By Nell A. Hanlon, Contributing Writer

A Broadway smash comes to life on the Loeb Mainstage.

In the Broadway production of The Secret Garden, the entire stage rotated to reveal Mary's dazzling garden. Even without a Broadway budget for extravagancies such as a rotating stage, the Harvard-Radcliffe Dramatic Society's production brings refreshing life and vibrancy to this garden.

Marsha Norman's musical adaptation of Frances Hodgson Burnett's classic novel ran on Broadway for 706 performances and won two Tony awards-Best Book of a Musical (Norman) and Featured Actress in a Musical (Daisy Egan as Mary Lennox). At age eleven, Egan was-and remains-the youngest person ever to win a Tony. Amazingly, in taking on the role of the ten-year-old Mary, Tamara Spiewak '02, a Harvard undergraduate, convinces the audience that she is this orphaned child. As wonderful and natural as she is, however, Spiewak appears to have taken many cues from the Broadway soundtrack, as her line-readings are often identical to Egan's.

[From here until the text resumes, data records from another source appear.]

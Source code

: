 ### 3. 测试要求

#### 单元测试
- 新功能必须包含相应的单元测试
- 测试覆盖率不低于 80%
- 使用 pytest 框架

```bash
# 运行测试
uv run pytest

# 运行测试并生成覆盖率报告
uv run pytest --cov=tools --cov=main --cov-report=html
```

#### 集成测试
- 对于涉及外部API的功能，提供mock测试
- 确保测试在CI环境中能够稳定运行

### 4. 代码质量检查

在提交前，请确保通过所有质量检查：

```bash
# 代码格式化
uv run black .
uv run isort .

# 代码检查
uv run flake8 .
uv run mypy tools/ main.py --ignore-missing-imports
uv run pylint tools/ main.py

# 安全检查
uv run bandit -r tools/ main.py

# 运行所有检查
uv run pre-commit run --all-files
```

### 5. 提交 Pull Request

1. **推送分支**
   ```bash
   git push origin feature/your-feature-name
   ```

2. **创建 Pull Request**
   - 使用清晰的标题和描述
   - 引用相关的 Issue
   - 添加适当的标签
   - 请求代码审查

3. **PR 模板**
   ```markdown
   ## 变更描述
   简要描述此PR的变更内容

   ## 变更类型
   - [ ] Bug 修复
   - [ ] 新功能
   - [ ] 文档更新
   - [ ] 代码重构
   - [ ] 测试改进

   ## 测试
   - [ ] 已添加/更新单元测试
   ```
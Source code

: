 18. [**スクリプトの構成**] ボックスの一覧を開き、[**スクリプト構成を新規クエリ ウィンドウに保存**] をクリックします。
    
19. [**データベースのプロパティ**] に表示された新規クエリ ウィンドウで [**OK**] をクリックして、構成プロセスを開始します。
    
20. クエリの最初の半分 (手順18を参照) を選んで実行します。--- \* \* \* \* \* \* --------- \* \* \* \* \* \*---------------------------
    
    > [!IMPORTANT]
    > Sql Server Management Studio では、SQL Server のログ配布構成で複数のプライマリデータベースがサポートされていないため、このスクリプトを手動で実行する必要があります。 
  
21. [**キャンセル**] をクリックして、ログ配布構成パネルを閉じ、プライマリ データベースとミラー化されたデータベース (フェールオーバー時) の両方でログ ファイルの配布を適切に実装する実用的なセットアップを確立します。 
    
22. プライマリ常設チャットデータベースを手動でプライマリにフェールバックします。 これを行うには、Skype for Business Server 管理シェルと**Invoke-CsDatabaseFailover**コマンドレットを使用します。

As Archibald Craven, Mary's emotionally challenged uncle and guardian, Matthew Anderson '03 brings to life a multi-dimensional character struggling to deal with the loss of his wife and struggling to deal with Mary, this new life-force who invades his forbidding Victorian household. Anderson's singing improves upon his effortless ability to act with both the living and the dead. His impressive timbre adds new layers of meaning to Lucy Simon's beautiful and haunting melodies.

Jaclyn Huberman '01 as Lily Craven (Archibald's deceased wife), Stephen Toub '01 as Neville Craven (his younger brother), and Jennifer Glick '00 as Martha (Mary's chambermaid) stand out for their vocal abilities as well. Glick's rendition of "Hold On" nearly had the audience on its feet in the middle of the show, as did Toub and Anderson's duet of "Lily's eyes." Huberman's performance is consistently on a professional level.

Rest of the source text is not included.